Iyar 11, 5765
VATICAN CITY - Pope Benedict XVI, in
his first major address about the Nazi era in his native Germany, on
Thursday condemned "the genocide of the Jews," and said humanity must
never be allowed to forget or repeat such atrocious
Speaking exactly one month after his election, the former Cardinal Joseph Ratzinger also quoted from a famous phrase of reconciliation between German and Polish Catholic bishops issued in the 1960s: "We forgive and we seek forgiveness."
Benedict, 78, served briefly in the Hitler Youth during the war when membership of the Nazi paramilitary organization was compulsory. But he was never a member of the Nazi party and his family opposed Hitler's regime.
He made his address in the Vatican after a screening of a new, made-for-television film on the life of his predecessor John Paul II, whose native Poland was the site of the most notorious of the Nazi death camps.
He spoke of "the repression of the Polish people and the genocide of the Jews", branding both "atrocious crimes that show everyone the evil that the Nazi ideology had within it." The Nazi period illustrated the "abysses of wickedness that can hide in the human soul", he said.
"Remembering such aberrations can only prompt in every upright person the commitment to do everything in their power so that episodes of such inhuman barbarism are never repeated."
Shortly after his election on April 19, Benedict sent a message to Rome's Jewish community pledging to follow in John Paul's path of Catholic-Jewish reconciliation.
In his address on Thursday night, Benedict said all of humanity was seriously threatened each time a totalitarian regime trampled on an individual.
"As time passes, memories should not be allowed to pale," he said, speaking in Italian.
"They must instead serve as a stern lesson for our and future generations. We have the duty to remind people, especially young people, what levels of unheard of violence the contempt for man and the violation of his rights can reach," he added.
Benedict, who will travel to Germany in August, said he believed it was "part of the divine plan of providence" that two successive popes - John Paul and himself - had lived through the horrors of World War Two on opposite sides of the same border.
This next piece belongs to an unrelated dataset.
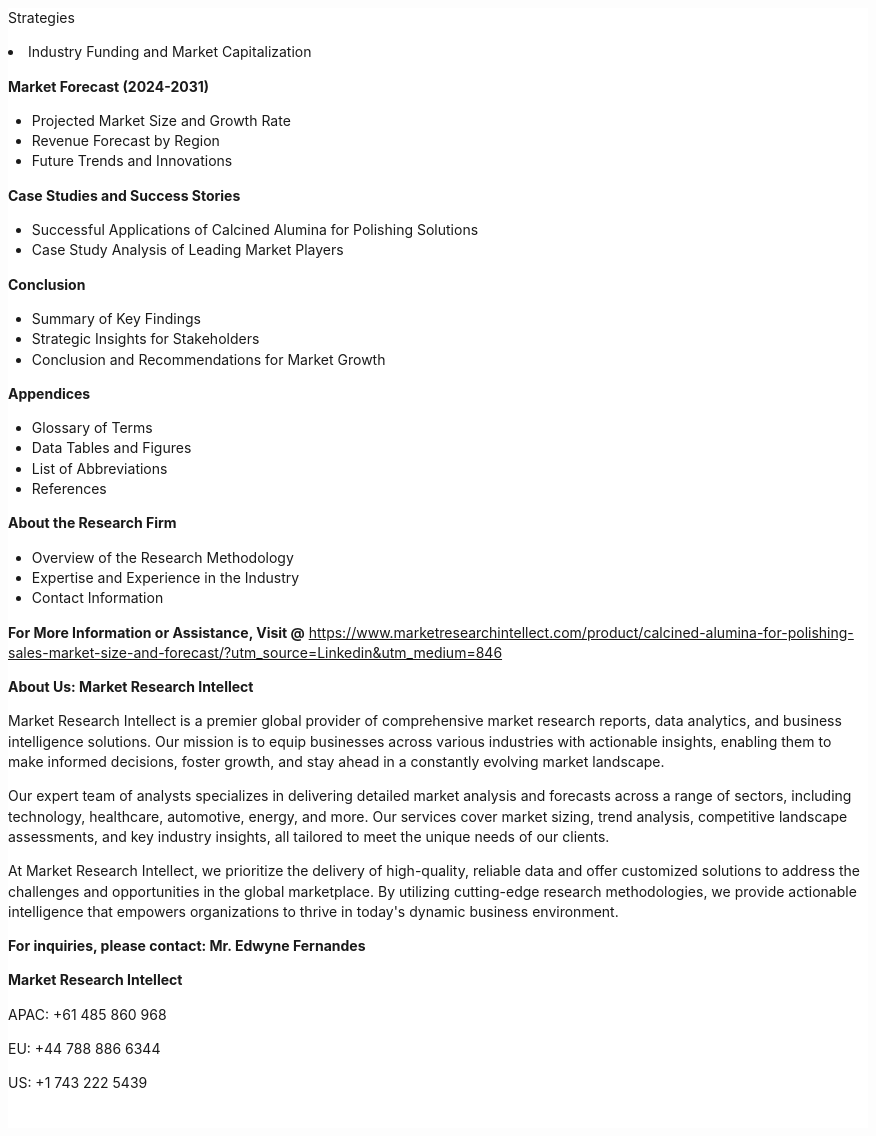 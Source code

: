 Strategies</li><li>Industry Funding and Market Capitalization</li></ul><p><strong>Market Forecast (2024-2031)</strong></p><ul><li>Projected Market Size and Growth Rate</li><li>Revenue Forecast by Region</li><li>Future Trends and Innovations</li></ul><p><strong>Case Studies and Success Stories</strong></p><ul><li>Successful Applications of Calcined Alumina for Polishing  Solutions</li><li>Case Study Analysis of Leading Market Players</li></ul><p><strong>Conclusion</strong></p><ul><li>Summary of Key Findings</li><li>Strategic Insights for Stakeholders</li><li>Conclusion and Recommendations for Market Growth</li></ul><p><strong>Appendices</strong></p><ul><li>Glossary of Terms</li><li>Data Tables and Figures</li><li>List of Abbreviations</li><li>References</li></ul><p><strong>About the Research Firm</strong></p><ul><li>Overview of the Research Methodology</li><li>Expertise and Experience in the Industry</li><li>Contact Information</li></ul></div><div class="article-main__content" data-test-id="publishing-text-block"><p><span class="font-[700]"><strong>For More Information or Assistance, Visit @</strong>&nbsp;<a href="https://www.marketresearchintellect.com/product/calcined-alumina-for-polishing-sales-market-size-and-forecast/?utm_source=Linkedin&utm_medium=846">https://www.marketresearchintellect.com/product/calcined-alumina-for-polishing-sales-market-size-and-forecast/?utm_source=Linkedin&utm_medium=846</a></span></p><p><strong>About Us: Market Research Intellect</strong></p><p>Market Research Intellect is a premier global provider of comprehensive market research reports, data analytics, and business intelligence solutions. Our mission is to equip businesses across various industries with actionable insights, enabling them to make informed decisions, foster growth, and stay ahead in a constantly evolving market landscape.</p><p>Our expert team of analysts specializes in delivering detailed market analysis and forecasts across a range of sectors, including technology, healthcare, automotive, energy, and more. Our services cover market sizing, trend analysis, competitive landscape assessments, and key industry insights, all tailored to meet the unique needs of our clients.</p><p>At Market Research Intellect, we prioritize the delivery of high-quality, reliable data and offer customized solutions to address the challenges and opportunities in the global marketplace. By utilizing cutting-edge research methodologies, we provide actionable intelligence that empowers organizations to thrive in today's dynamic business environment.</p><p><strong>For inquiries, please contact: Mr. Edwyne Fernandes</strong></p><p><strong>Market Research Intellect</strong></p><p>APAC: +61 485 860 968</p><p>EU: +44 788 886 6344</p><p>US: +1 743 222 5439</p></div><div class="article-main__content" data-test-id="publishing-text-block">&nbsp;</div>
Germany invaded Poland in September 1939, which started the war.
The film the Pope saw in the Vatican's vast audience hall - "Karol --the man who became pope," tells of John Paul's early days and his life until he became Pontiff in 1978.
John Paul, who died on April 2, was the first pontiff to visit a synagogue and the first to visit Nazi death camps. He led the Vatican to diplomatic relations with Israel and repeatedly condemned anti-Semitism as a sin against God.